President Bush stepped in on Oct. 8 to reopen the 29 ports using the Taft-Hartley Act, which gives the negotiators an 80-day “cooling off” period. Now, shipments are being received at the ports again, but there is a considerable backlog of goods waiting to be received and still more goods arriving daily. Plus, there is industry concern that retailers will begin canceling orders for late merchandise that was stuck at one of the ports.

“The PMA is watching the productivity at the ports, and they are still digging out from the logjam,” said Kyser. “Until traffic is moving normally, we won’t know what the costs were, such as how many shipments will be refused by retailers.”

North vs. South

Factors affecting the California economy also differ by region, Kyser said.

A recent LAEDC report found that Southern California’s economy is already in recovery, while Northern California’s economy continues to suffer. According to the report, Southern California is expected to add 22,900 jobs this year, bringing the total to 133,500. Northern California is expected to shed 80,500 jobs this year, recovering about half of those next year.

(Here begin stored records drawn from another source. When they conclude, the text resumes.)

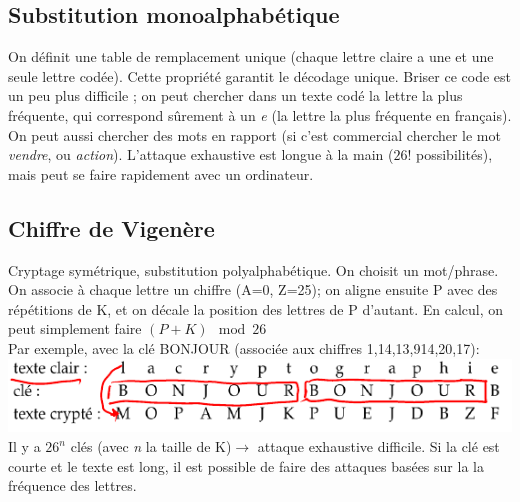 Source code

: \documentclass[11pt,a4paper]{article}
\begin{document}
\subsection{Substitution monoalphabétique}
On définit une table de remplacement unique (chaque lettre claire a une et une seule lettre codée). Cette propriété garantit le décodage unique. Briser ce code est un peu plus difficile ; on peut chercher dans un texte codé la lettre la plus fréquente, qui correspond sûrement à un \textit{e} (la lettre la plus fréquente en français). On peut aussi chercher des mots en rapport (si c'est commercial chercher le mot \textit{vendre}, ou \textit{action}). L'attaque exhaustive est longue à la main ($26!$ possibilités), mais peut se faire rapidement avec un ordinateur.
\subsection{Chiffre de Vigenère}
Cryptage symétrique, substitution polyalphabétique. On choisit un mot/phrase. On associe à chaque lettre un chiffre (A=0, Z=25); on aligne ensuite P avec des répétitions de K, et on décale la position des lettres de P d'autant. En calcul, on peut simplement faire $(P+K)\mod 26$ \\
Par exemple, avec la clé BONJOUR (associée aux chiffres 1,14,13,914,20,17): \\
\includegraphics[scale=0.7]{images/vigenere}\\
Il y a $26^n$ clés (avec \textit{n} la taille de K)$\to$ attaque exhaustive difficile. Si la clé est courte et le texte est long, il est possible de faire des attaques basées sur la la fréquence des lettres.
\end{document}
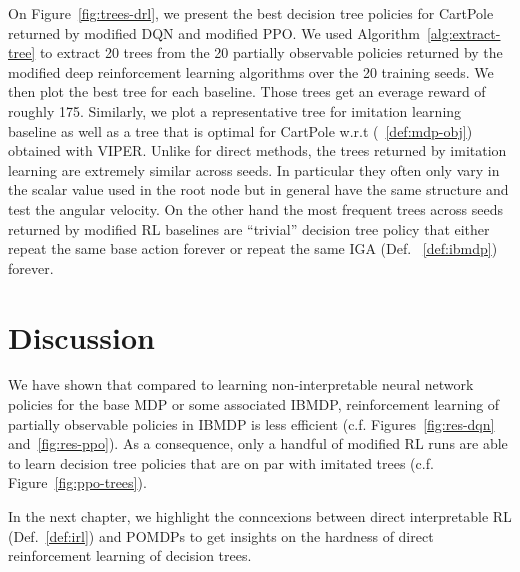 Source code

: On Figure~\ref{fig:trees-drl}, we present the best decision tree policies for CartPole returned by modified DQN and modified PPO.
We used Algorithm~\ref{alg:extract-tree} to extract 20 trees from the 20 partially observable policies returned by the modified deep reinforcement learning algorithms over the 20 training seeds.
We then plot the best tree for each baseline.
Those trees get an everage reward of roughly 175.
Similarly, we plot a representative tree for imitation learning baseline as well as a tree that is optimal for CartPole w.r.t (~\ref{def:mdp-obj}) obtained with VIPER. 
Unlike for direct methods, the trees returned by imitation learning are extremely similar across seeds. In particular they often only vary in the scalar value used in the root node but in general have the same structure and test the angular velocity.
On the other hand the most frequent trees across seeds returned by modified RL baselines are ``trivial'' decision tree policy that either repeat the same base action forever or repeat the same IGA (Def. ~\ref{def:ibmdp}) forever.


\section{Discussion}
We have shown that compared to learning non-interpretable neural network policies for the base MDP or some associated IBMDP, reinforcement learning of partially observable policies in IBMDP is less efficient (c.f. Figures~\ref{fig:res-dqn} and~\ref{fig:res-ppo}). 
As a consequence, only a handful of modified RL runs are able to learn decision tree policies that are on par with imitated trees (c.f. Figure~\ref{fig:ppo-trees}).

In the next chapter, we highlight the conncexions between direct interpretable RL (Def.~\ref{def:irl}) and POMDPs to get insights on the hardness of direct reinforcement learning of decision trees.
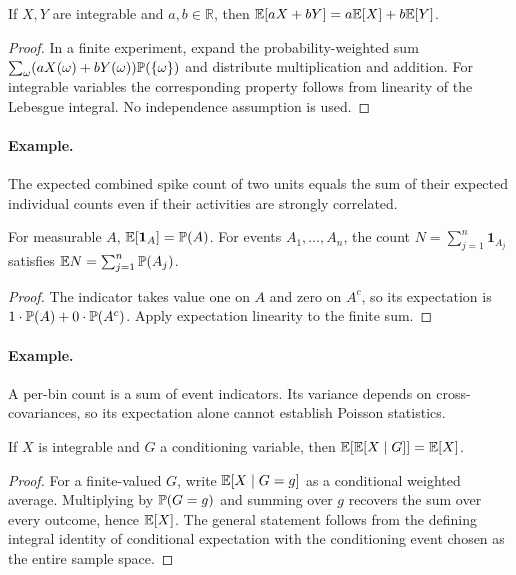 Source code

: \begin{proposition}If $X,Y$ are integrable and $a,b\in\mathbb R$, then $\E[aX+bY]=a\E[X]+b\E[Y]$.\end{proposition}
\begin{proof}In a finite experiment, expand the probability-weighted sum $\sum_\omega (aX(\omega)+bY(\omega))\Prob(\{\omega\})$ and distribute multiplication and addition. For integrable variables the corresponding property follows from linearity of the Lebesgue integral. No independence assumption is used.\end{proof}
\paragraph{Example.} The expected combined spike count of two units equals the sum of their expected individual counts even if their activities are strongly correlated.

\begin{proposition}For measurable $A$, $\E[\mathbf1_A]=\Prob(A)$. For events $A_1,\ldots,A_n$, the count $N=\sum_{j=1}^n\mathbf1_{A_j}$ satisfies $\E N=\sum_{j=1}^n\Prob(A_j)$.\end{proposition}
\begin{proof}The indicator takes value one on $A$ and zero on $A^c$, so its expectation is $1\cdot\Prob(A)+0\cdot\Prob(A^c)$. Apply expectation linearity to the finite sum.\end{proof}
\paragraph{Example.} A per-bin count is a sum of event indicators. Its variance depends on cross-covariances, so its expectation alone cannot establish Poisson statistics.

\begin{theorem}If $X$ is integrable and $G$ a conditioning variable, then $\E[\E[X\mid G]]=\E[X]$.\end{theorem}
\begin{proof}For a finite-valued $G$, write $\E[X\mid G=g]$ as a conditional weighted average. Multiplying by $\Prob(G=g)$ and summing over $g$ recovers the sum over every outcome, hence $\E[X]$. The general statement follows from the defining integral identity of conditional expectation with the conditioning event chosen as the entire sample space.\end{proof}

“In Northern California, you are still looking at significant yearto- year job losses,” Kyser said. “There’s no sign of a turnaround in the tech area and tourism is still struggling. It’s going to be pretty bleak.”

The difficulties in the tech sector are also wearing on the economic growth in Orange County, which has remained relatively strong throughout the recession.

“We are watching Orange County because it’s normally a hot growth area and sails through slowdowns at a moderate pace,” Kyser said. “However, the tech sector crash is taking a toll on Orange County. It’s a delayed reaction, with all kinds of announcements of layoffs and cutbacks over the last 12 months.”

The Kohl’s Factor

Moving forward, Kyser predicts that the California market will continue to be “challenging.”

Kyser said holiday retail sales in the state will be weaker than in the rest of the nation, despite a National Retail Federation forecast that holiday retail sales nationwide will be up by 4 percent over last year.

And local retailers are bracing for the arrival of Menomonee Falls, Wis.-based specialty department store chain Kohl’s Corp., which will open 30 stores in Southern California next year.

For the consumer, the Kohl’s impact will be good, according to Kyser.

“I think for the consumer, it’s going to have a huge impact, because the other retailers will have to respond,” he said. “You’ll have a blizzard of sales to try to keep the customer base in the face of competition from Kohl’s. The last time a major retailer came in, it was Nordstrom, but they tiptoed in, as opposed to Kohl’s, who is stomping into the market with 30 stores.”

Kyser said economic recovery could last through this holiday season and into the greater part of next year.

“It may be Christmas of 2003 before people can sigh and see the worst as past,” he said. “By Christmas of 2003, we will have had a few months of the Kohl’s experience in Southern California.”